Students of PLM have access to a variety of activities while not attending class. The university offers intramural sports, cultural shows, and over 50 student and employee organizations. Fraternities and sororities play a role in the university's social life. LifeBox-PLM, PLM-Student Catholic Action, Youth for Christ, Bible Readers' Society, and Seeds of the Nation (SONS) are some of the well-known religious groups. There are also engineering projects teams, including the Microcontrollers and Robotics Society, which have earned a number of recognitions in national-level competitions, and debate teams, such as the Speech and Debate Society and the Economics Society. The university also showcases many community service organizations and charitable projects, including the Lightbearer Society, PLM Samaritans, the Brotherhood of Medical Scholars, and Legal Aid and Youth Advocacy (LAYA), among others.

The university sponsors and implements a comprehensive student services program coordinated by the Office of Student Development and Services (OSDS). The President's Committee on Arts and Culture (PCAC) is responsible for building up the artistry and craft of the PLM students through its different cultural organizations, such as the Hiyas ng Maynilad Dance Troupe, PLM Rondalla, PLM Chorale, and the Mabuhay Marching Band. Marulaya is the pioneer theater arts group of PLM, created in 1998.

The PLM Activity Center is a venue for many events. Homecoming coincides with various festivities to draw past students back to campus. The university hosts notable speakers each year, largely because of the success of the President Ramon Magsaysay School of Public Governance Lecture Series, the Dean's Lecture Series, and the Ramon Magsaysay Awardees' Lecture Series. These are frequently Ramon Magsaysay Awardees who visit PLM while in the capital, as well as scholars, politicians, authors, and religious leaders. Different organizations, clubs, and research units host numerous symposia and fora on various issues and topics.

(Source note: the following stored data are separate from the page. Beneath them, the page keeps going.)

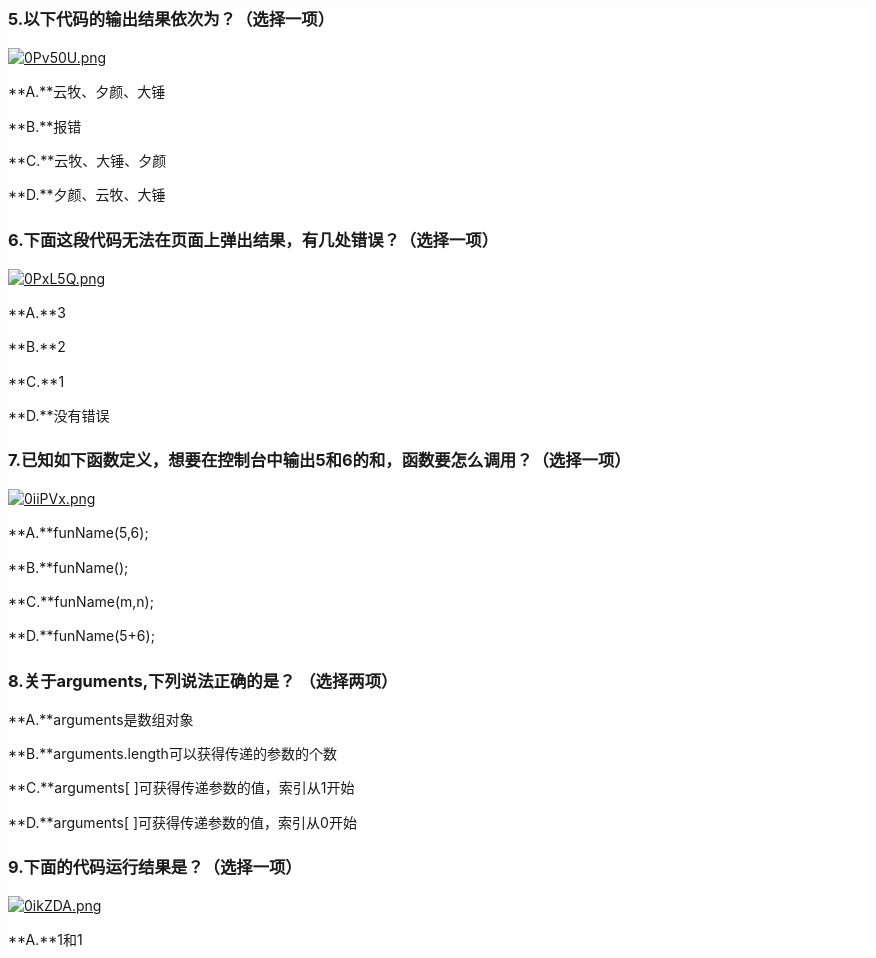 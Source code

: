 

### 5.以下代码的输出结果依次为？（选择一项）

[![0Pv50U.png](https://s1.ax1x.com/2020/09/26/0Pv50U.png)](https://imgchr.com/i/0Pv50U)

**A.**云牧、夕颜、大锤

**B.**报错

**C.**云牧、大锤、夕颜

**D.**夕颜、云牧、大锤



### 6.下面这段代码无法在页面上弹出结果，有几处错误？（选择一项）

[![0PxL5Q.png](https://s1.ax1x.com/2020/09/26/0PxL5Q.png)](https://imgchr.com/i/0PxL5Q)

**A.**3

**B.**2

**C.**1

**D.**没有错误





### 7.已知如下函数定义，想要在控制台中输出5和6的和，函数要怎么调用？（选择一项）

[![0iiPVx.png](https://s1.ax1x.com/2020/09/26/0iiPVx.png)](https://imgchr.com/i/0iiPVx)

**A.**funName(5,6);

**B.**funName(); 

**C.**funName(m,n);

**D.**funName(5+6);





### 8.关于arguments,下列说法正确的是？ （选择两项）

**A.**arguments是数组对象

**B.**arguments.length可以获得传递的参数的个数

**C.**arguments[ ]可获得传递参数的值，索引从1开始

**D.**arguments[ ]可获得传递参数的值，索引从0开始



### 9.下面的代码运行结果是？（选择一项）

[![0ikZDA.png](https://s1.ax1x.com/2020/09/26/0ikZDA.png)](https://imgchr.com/i/0ikZDA)

**A.**1和1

Concerts and variety shows are commonly held at the PLM Grandstand and Open Field as well as in the Justo Albert Auditorium. In the middle of 2008, the university grounds became a music hall and camp for participants of Opusfest, the international piano and chamber music festival. Master classes with interactive performances conducted by international concert artists were open to the PLM community. Before the end of 2009, PLM was one of the two Philippine educational institutions that participated in the 36th Ship for Southeast Asian Youth Program (SSYEAP), a Japanese government-funded cultural exchange program that promotes friendship and mutual understanding among young people from Southeast Asian nations and Japan.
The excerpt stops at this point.